This then is no grand liberalising sweep and nor is it the “seismic moment for the global trading” that has been painted by some of its enthusiasts. In detail, as Pete pointed out some time ago, it actually represents a cautious, entirely conventional endorsement of the existing system.

Looking at the deeper background, one must also recognise that this agreement carves out a position in a highly unstable part of the world, where two geopolitical giants, China and the United States, are vying for influence – with the possibility of war not ruled out.

Recalling also that CPTPP is son of TPP (Trans-Pacific Partnership), which included the US as part of president Barack Obama’s strategic pivot to Asia, the structure that the UK has joined is not necessarily going to keep its current shape.

TPP was seen as a mechanism for advancing US strategic interests in the Asia-Pacific region, acting as a constraint on Chinese influence in the region. The absence of the US from CPTPP leaves a geopolitical vacuum which, in September 2021, China sought to fill by applying to join the agreement.

China, of course, is pursuing its own interests through the Regional Comprehensive Economic Partnership Agreement (RCEP), the membership of which overlaps with the CPTPP.

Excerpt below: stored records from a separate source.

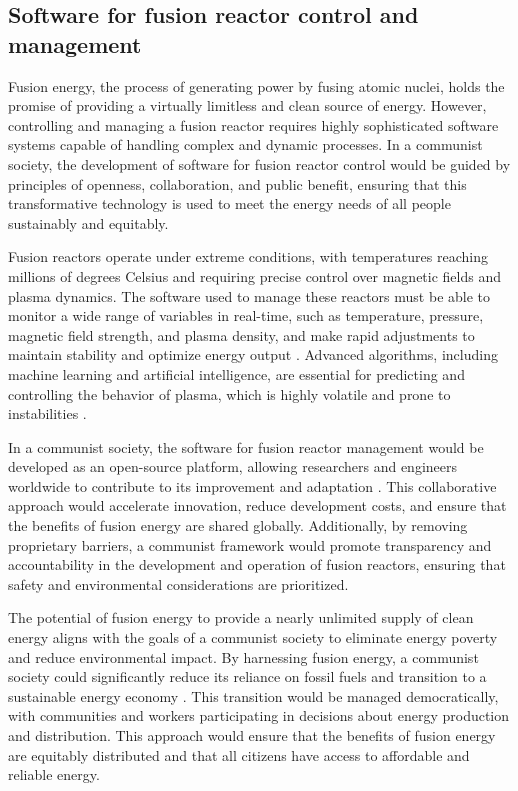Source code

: \subsection{Software for fusion reactor control and management}

Fusion energy, the process of generating power by fusing atomic nuclei, holds the promise of providing a virtually limitless and clean source of energy. However, controlling and managing a fusion reactor requires highly sophisticated software systems capable of handling complex and dynamic processes. In a communist society, the development of software for fusion reactor control would be guided by principles of openness, collaboration, and public benefit, ensuring that this transformative technology is used to meet the energy needs of all people sustainably and equitably.

Fusion reactors operate under extreme conditions, with temperatures reaching millions of degrees Celsius and requiring precise control over magnetic fields and plasma dynamics. The software used to manage these reactors must be able to monitor a wide range of variables in real-time, such as temperature, pressure, magnetic field strength, and plasma density, and make rapid adjustments to maintain stability and optimize energy output \cite[pp.~220-228]{freidberg2008plasma}. Advanced algorithms, including machine learning and artificial intelligence, are essential for predicting and controlling the behavior of plasma, which is highly volatile and prone to instabilities \cite[pp.~310-318]{kulsrud2005fusion}.

In a communist society, the software for fusion reactor management would be developed as an open-source platform, allowing researchers and engineers worldwide to contribute to its improvement and adaptation \cite[pp.~88-94]{wesson2011tokamaks}. This collaborative approach would accelerate innovation, reduce development costs, and ensure that the benefits of fusion energy are shared globally. Additionally, by removing proprietary barriers, a communist framework would promote transparency and accountability in the development and operation of fusion reactors, ensuring that safety and environmental considerations are prioritized.

The potential of fusion energy to provide a nearly unlimited supply of clean energy aligns with the goals of a communist society to eliminate energy poverty and reduce environmental impact. By harnessing fusion energy, a communist society could significantly reduce its reliance on fossil fuels and transition to a sustainable energy economy \cite[pp.~180-188]{mazzucato2015entrepreneurial}. This transition would be managed democratically, with communities and workers participating in decisions about energy production and distribution. This approach would ensure that the benefits of fusion energy are equitably distributed and that all citizens have access to affordable and reliable energy.


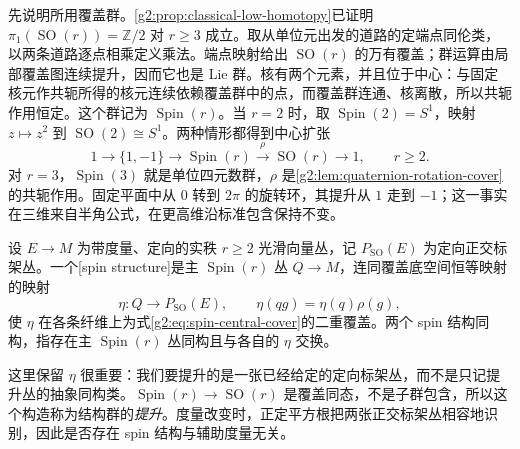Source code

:\ProseParagraphBreak

先说明所用覆盖群。\cref{g2:prop:classical-low-homotopy}已证明 \(\pi_1(\operatorname{SO}(r))=\mathbb Z/2\) 对 \(r\ge3\) 成立。取从单位元出发的道路的定端点同伦类，以两条道路逐点相乘定义乘法。端点映射给出 \(\operatorname{SO}(r)\) 的万有覆盖；群运算由局部覆盖图连续提升，因而它也是 Lie 群。核有两个元素，并且位于中心：与固定核元作共轭所得的核元连续依赖覆盖群中的点，而覆盖群连通、核离散，所以共轭作用恒定。这个群记为 \(\operatorname{Spin}(r)\)。当 \(r=2\) 时，取 \(\operatorname{Spin}(2)=S^1\)，映射 \(z\mapsto z^2\) 到 \(\operatorname{SO}(2)\cong S^1\)。两种情形都得到中心扩张
\begin{equation}\label{g2:eq:spin-central-cover}
	1\longrightarrow\{1,-1\}\longrightarrow\operatorname{Spin}(r)
	\xrightarrow{\rho}\operatorname{SO}(r)\longrightarrow1,
	\qquad r\ge2.
\end{equation}
对 \(r=3\)，\(\operatorname{Spin}(3)\) 就是单位四元数群，\(\rho\) 是\cref{g2:lem:quaternion-rotation-cover}的共轭作用。固定平面中从 \(0\) 转到 \(2\pi\) 的旋转环，其提升从 \(1\) 走到 \(-1\)；这一事实在三维来自半角公式，在更高维沿标准包含保持不变。

\begin{definition}\label{g2:def:spin-structure}
	设 \(E\to M\) 为带度量、定向的实秩 \(r\ge2\) 光滑向量丛，记 \(P_{\operatorname{SO}}(E)\) 为定向正交标架丛。一个[spin structure]是主 \(\operatorname{Spin}(r)\) 丛 \(Q\to M\)，连同覆盖底空间恒等映射的映射
	\[
		\eta:Q\longrightarrow P_{\operatorname{SO}}(E),\qquad
		\eta(qg)=\eta(q)\rho(g),
	\]
	使 \(\eta\) 在各条纤维上为式\eqref{g2:eq:spin-central-cover}的二重覆盖。两个 spin 结构同构，指存在主 \(\operatorname{Spin}(r)\) 丛同构且与各自的 \(\eta\) 交换。
\end{definition}

这里保留 \(\eta\) 很重要：我们要提升的是一张已经给定的定向标架丛，而不是只记提升丛的抽象同构类。\(\operatorname{Spin}(r)\to\operatorname{SO}(r)\) 是覆盖同态，不是子群包含，所以这个构造称为结构群的\emph{提升}。度量改变时，正定平方根把两张正交标架丛相容地识别，因此是否存在 spin 结构与辅助度量无关。


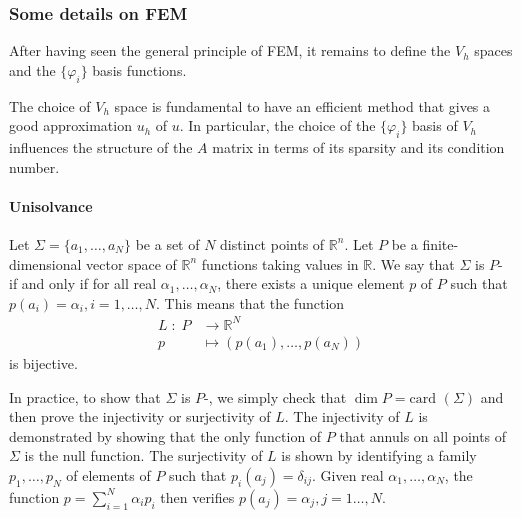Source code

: \subsubsection{Some details on FEM}

After having seen the general principle of FEM, it remains to define the $V_h$ spaces and the $\{\varphi_i\}$ basis functions.

\begin{Rem}
	The choice of $V_h$ space is fundamental to have an efficient method that gives a good approximation $u_h$ of $u$. In particular, the choice of the $\{\varphi_i\}$ basis of $V_h$ influences the structure of the $A$ matrix in terms of its sparsity and its condition number.
\end{Rem}



\paragraph{Unisolvance}

\begin{Def}
	Let $\Sigma=\{a_1,\dots,a_N\}$ be a set of $N$ distinct points of $\mathbb{R}^n$. Let $P$ be a finite-dimensional vector space of $\mathbb{R}^n$ functions taking values in $\mathbb{R}$. We say that $\Sigma$ is $P$- if and only if for all real $\alpha_1,\dots,\alpha_N$, there exists a unique element $p$ of $P$ such that $p(a_i)=\alpha_i,i=1,\dots,N$. 
	This means that the function
	\begin{align*}
		L \; : \; P &\rightarrow \mathbb{R}^N \\
		p &\mapsto(p(a_1),\dots,p(a_N))
	\end{align*}
	is bijective.
\end{Def}

\begin{Rem}
	In practice, to show that $\Sigma$ is $P$-, we simply check that $\dim P= \text{card } (\Sigma)$ and then prove the injectivity or surjectivity of $L$. The injectivity of $L$ is demonstrated by showing that the only function of $P$ that annuls on all points of $\Sigma$ is the null function. The surjectivity of $L$ is shown by identifying a family $p_1,\dots,p_N$ of elements of $P$ such that $p_i(a_j)=\delta_{ij}$. Given real $\alpha_1,\dots,\alpha_N$, the function $p=\sum_{i=1}^N\alpha_i p_i$ then verifies $p(a_j)=\alpha_j,j=1\dots,N$. 
\end{Rem}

The United States is hardly likely to look upon the current developments passively and has already taken its own action to pursue its economic and geopolitical interests.

One move was reported by the Financial Times in May last year when Joe Biden launched a trade initiative with 12 Indo-Pacific countries specially to counter a more assertive China.

This was the Indo-Pacific Economic Framework (IPEF), looking for an agreement with Japan, Australia, New Zealand and South Korea. But it was also looking to include India and seven south-east Asian nations – Singapore, Malaysia, Indonesia, Vietnam, the Philippines, Thailand and Brunei – representing 40 percent of the global economy and covering much of the same territory as the CPTPP.

As of March this year, the Biden administration was holding a second round of talks, part of what was called an “aggressive” negotiating schedule throughout 2023”, which includes a potential deal on labour, environmental, digital trade and technical assistance.

China is responding by promoting the adoption of RCEP, claiming that this grants member states huge market access which IPEF is said to lack. Neither has it abandoned its application to join the CPTPP and is also considering membership of the Digital Economy Partnership Agreement (DEPA), currently covering Chile, New Zealand and Singapore, building upon the digital or e-commerce chapters of the CPTPP.

Rather than creating a comfortable niche for the UK, where it can extend its influence in the back yard of two competing global superpowers, the CPTPP is actually launching the UK into a highly contested cockpit of conflicting interests, where new deals in the making may well marginalise its influence.

Such is the turmoil in US politics, though – and the regional instability – that any predictions about the shape of future arrangements would be unwise. But it is fair to say that the UK’s great “victory” may shortly end up as collateral damage in a much bigger game.

For the time, though, we can savour the moment.